[[ Input open ]]
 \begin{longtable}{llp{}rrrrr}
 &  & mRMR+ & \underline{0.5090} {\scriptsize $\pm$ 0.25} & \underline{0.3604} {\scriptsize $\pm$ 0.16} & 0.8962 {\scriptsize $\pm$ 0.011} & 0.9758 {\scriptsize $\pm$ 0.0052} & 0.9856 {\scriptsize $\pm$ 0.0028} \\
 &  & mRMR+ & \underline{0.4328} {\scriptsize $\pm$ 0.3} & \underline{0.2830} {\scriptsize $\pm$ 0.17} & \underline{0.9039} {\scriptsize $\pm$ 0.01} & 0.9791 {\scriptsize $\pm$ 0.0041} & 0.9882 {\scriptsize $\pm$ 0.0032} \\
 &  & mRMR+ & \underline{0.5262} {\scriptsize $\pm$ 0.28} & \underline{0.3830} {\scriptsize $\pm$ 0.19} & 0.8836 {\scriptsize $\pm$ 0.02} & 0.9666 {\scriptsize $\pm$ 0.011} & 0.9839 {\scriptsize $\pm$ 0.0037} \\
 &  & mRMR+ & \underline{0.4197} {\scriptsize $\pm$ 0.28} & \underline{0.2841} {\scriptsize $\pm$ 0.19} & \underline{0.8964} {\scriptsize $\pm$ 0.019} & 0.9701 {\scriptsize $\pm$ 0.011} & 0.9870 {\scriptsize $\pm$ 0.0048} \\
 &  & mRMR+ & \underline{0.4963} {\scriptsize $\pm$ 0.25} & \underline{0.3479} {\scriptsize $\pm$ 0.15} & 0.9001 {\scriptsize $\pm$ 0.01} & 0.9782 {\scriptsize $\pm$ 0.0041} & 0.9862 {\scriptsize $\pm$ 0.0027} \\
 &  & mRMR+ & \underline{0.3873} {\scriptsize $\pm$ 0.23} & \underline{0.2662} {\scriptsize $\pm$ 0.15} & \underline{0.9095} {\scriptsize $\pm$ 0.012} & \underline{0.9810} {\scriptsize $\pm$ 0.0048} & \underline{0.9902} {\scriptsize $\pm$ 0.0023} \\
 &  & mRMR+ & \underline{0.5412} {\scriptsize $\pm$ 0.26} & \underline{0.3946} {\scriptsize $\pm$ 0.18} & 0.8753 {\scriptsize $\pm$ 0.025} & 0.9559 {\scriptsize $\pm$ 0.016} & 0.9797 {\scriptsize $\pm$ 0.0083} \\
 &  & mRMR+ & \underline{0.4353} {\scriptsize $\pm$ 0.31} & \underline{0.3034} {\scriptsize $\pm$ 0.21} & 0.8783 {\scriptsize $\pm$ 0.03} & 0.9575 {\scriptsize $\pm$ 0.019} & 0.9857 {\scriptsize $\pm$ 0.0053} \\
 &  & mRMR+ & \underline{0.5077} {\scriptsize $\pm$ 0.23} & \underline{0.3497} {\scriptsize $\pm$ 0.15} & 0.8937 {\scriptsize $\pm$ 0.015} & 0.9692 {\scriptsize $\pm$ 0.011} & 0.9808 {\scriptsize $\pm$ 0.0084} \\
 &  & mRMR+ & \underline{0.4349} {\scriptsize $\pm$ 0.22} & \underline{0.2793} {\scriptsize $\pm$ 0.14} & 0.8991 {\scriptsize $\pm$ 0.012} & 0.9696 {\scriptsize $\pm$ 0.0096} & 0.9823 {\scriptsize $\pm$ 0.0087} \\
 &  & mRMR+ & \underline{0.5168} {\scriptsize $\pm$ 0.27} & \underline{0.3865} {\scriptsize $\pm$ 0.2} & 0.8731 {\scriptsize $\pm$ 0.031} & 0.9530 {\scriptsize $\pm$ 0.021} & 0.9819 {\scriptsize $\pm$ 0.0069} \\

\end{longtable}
[[ Input closed ]]
> _What you need to do_
Among the entries above, identify all lines with "longtable" and copy them.

> _Response for this exercise_
 \begin{longtable}{llp{}rrrrr}
\end{longtable}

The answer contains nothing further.